_WORK TASK_
A faithful transcription of the entries below is required.

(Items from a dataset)
++++++++

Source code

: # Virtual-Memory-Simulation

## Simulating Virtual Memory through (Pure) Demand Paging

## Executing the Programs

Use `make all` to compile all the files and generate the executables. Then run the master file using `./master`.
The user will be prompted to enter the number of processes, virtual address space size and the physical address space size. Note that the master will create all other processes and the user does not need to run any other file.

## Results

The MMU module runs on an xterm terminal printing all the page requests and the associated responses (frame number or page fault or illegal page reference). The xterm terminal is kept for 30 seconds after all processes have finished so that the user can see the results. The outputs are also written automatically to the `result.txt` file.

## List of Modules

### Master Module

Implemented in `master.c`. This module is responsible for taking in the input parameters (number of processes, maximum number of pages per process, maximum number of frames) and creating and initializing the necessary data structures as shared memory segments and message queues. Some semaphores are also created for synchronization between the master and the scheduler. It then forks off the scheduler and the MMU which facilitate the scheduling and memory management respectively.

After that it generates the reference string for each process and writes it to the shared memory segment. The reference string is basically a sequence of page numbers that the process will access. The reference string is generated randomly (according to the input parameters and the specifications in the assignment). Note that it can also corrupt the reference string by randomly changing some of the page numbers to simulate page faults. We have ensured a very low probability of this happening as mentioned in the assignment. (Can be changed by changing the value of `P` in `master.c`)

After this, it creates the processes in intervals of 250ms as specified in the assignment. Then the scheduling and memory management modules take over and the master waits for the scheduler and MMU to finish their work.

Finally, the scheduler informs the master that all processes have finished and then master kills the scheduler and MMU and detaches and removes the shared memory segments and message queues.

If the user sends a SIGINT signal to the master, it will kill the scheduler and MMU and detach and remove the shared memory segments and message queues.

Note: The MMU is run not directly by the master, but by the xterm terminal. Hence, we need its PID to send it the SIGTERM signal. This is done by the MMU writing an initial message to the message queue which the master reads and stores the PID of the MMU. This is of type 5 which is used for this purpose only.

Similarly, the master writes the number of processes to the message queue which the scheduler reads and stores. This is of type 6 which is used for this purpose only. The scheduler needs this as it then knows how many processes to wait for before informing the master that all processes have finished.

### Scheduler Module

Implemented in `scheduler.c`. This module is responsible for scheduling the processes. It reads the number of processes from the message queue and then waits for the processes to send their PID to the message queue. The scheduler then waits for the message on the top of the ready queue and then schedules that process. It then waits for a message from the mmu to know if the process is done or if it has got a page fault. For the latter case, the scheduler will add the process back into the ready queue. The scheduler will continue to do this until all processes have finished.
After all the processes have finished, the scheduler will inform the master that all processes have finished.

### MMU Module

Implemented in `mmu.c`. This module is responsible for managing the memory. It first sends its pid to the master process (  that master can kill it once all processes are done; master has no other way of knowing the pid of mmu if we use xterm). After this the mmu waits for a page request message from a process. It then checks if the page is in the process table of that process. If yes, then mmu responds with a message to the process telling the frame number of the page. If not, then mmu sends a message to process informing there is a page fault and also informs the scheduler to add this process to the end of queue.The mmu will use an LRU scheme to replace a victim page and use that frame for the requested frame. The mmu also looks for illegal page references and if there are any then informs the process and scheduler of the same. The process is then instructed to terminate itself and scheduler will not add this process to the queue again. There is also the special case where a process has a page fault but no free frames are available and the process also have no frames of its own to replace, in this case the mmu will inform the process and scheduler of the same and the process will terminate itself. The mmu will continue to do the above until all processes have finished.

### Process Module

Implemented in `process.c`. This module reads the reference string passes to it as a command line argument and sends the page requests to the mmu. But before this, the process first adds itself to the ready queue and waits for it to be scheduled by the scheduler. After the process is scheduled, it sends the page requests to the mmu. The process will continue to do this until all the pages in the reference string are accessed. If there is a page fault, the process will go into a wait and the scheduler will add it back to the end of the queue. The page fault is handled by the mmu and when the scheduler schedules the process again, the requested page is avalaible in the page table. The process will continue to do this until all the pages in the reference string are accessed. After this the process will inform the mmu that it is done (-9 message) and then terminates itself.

++++++++

_OUTPUT FOR THIS TASK_
Source code

: # Virtual-Memory-Simulation

## Simulating Virtual Memory through (Pure) Demand Paging

## Executing the Programs

Use `make all` to compile all the files and generate the executables. Then run the master file using `./master`.
The user will be prompted to enter the number of processes, virtual address space size and the physical address space size. Note that the master will create all other processes and the user does not need to run any other file.

## Results

The MMU module runs on an xterm terminal printing all the page requests and the associated responses (frame number or page fault or illegal page reference). The xterm terminal is kept for 30 seconds after all processes have finished so that the user can see the results. The outputs are also written automatically to the `result.txt` file.

## List of Modules

### Master Module

Implemented in `master.c`. This module is responsible for taking in the input parameters (number of processes, maximum number of pages per process, maximum number of frames) and creating and initializing the necessary data structures as shared memory segments and message queues. Some semaphores are also created for synchronization between the master and the scheduler. It then forks off the scheduler and the MMU which facilitate the scheduling and memory management respectively.

After that it generates the reference string for each process and writes it to the shared memory segment. The reference string is basically a sequence of page numbers that the process will access. The reference string is generated randomly (according to the input parameters and the specifications in the assignment). Note that it can also corrupt the reference string by randomly changing some of the page numbers to simulate page faults. We have ensured a very low probability of this happening as mentioned in the assignment. (Can be changed by changing the value of `P` in `master.c`)

After this, it creates the processes in intervals of 250ms as specified in the assignment. Then the scheduling and memory management modules take over and the master waits for the scheduler and MMU to finish their work.

Finally, the scheduler informs the master that all processes have finished and then master kills the scheduler and MMU and detaches and removes the shared memory segments and message queues.

If the user sends a SIGINT signal to the master, it will kill the scheduler and MMU and detach and remove the shared memory segments and message queues.

Note: The MMU is run not directly by the master, but by the xterm terminal. Hence, we need its PID to send it the SIGTERM signal. This is done by the MMU writing an initial message to the message queue which the master reads and stores the PID of the MMU. This is of type 5 which is used for this purpose only.

Similarly, the master writes the number of processes to the message queue which the scheduler reads and stores. This is of type 6 which is used for this purpose only. The scheduler needs this as it then knows how many processes to wait for before informing the master that all processes have finished.

### Scheduler Module

Implemented in `scheduler.c`. This module is responsible for scheduling the processes. It reads the number of processes from the message queue and then waits for the processes to send their PID to the message queue. The scheduler then waits for the message on the top of the ready queue and then schedules that process. It then waits for a message from the mmu to know if the process is done or if it has got a page fault. For the latter case, the scheduler will add the process back into the ready queue. The scheduler will continue to do this until all processes have finished.
After all the processes have finished, the scheduler will inform the master that all processes have finished.

### MMU Module

Implemented in `mmu.c`. This module is responsible for managing the memory. It first sends its pid to the master process (  that master can kill it once all processes are done; master has no other way of knowing the pid of mmu if we use xterm). After this the mmu waits for a page request message from a process. It then checks if the page is in the process table of that process. If yes, then mmu responds with a message to the process telling the frame number of the page. If not, then mmu sends a message to process informing there is a page fault and also informs the scheduler to add this process to the end of queue.The mmu will use an LRU scheme to replace a victim page and use that frame for the requested frame. The mmu also looks for illegal page references and if there are any then informs the process and scheduler of the same. The process is then instructed to terminate itself and scheduler will not add this process to the queue again. There is also the special case where a process has a page fault but no free frames are available and the process also have no frames of its own to replace, in this case the mmu will inform the process and scheduler of the same and the process will terminate itself. The mmu will continue to do the above until all processes have finished.

### Process Module

Implemented in `process.c`. This module reads the reference string passes to it as a command line argument and sends the page requests to the mmu. But before this, the process first adds itself to the ready queue and waits for it to be scheduled by the scheduler. After the process is scheduled, it sends the page requests to the mmu. The process will continue to do this until all the pages in the reference string are accessed. If there is a page fault, the process will go into a wait and the scheduler will add it back to the end of the queue. The page fault is handled by the mmu and when the scheduler schedules the process again, the requested page is avalaible in the page table. The process will continue to do this until all the pages in the reference string are accessed. After this the process will inform the mmu that it is done (-9 message) and then terminates itself.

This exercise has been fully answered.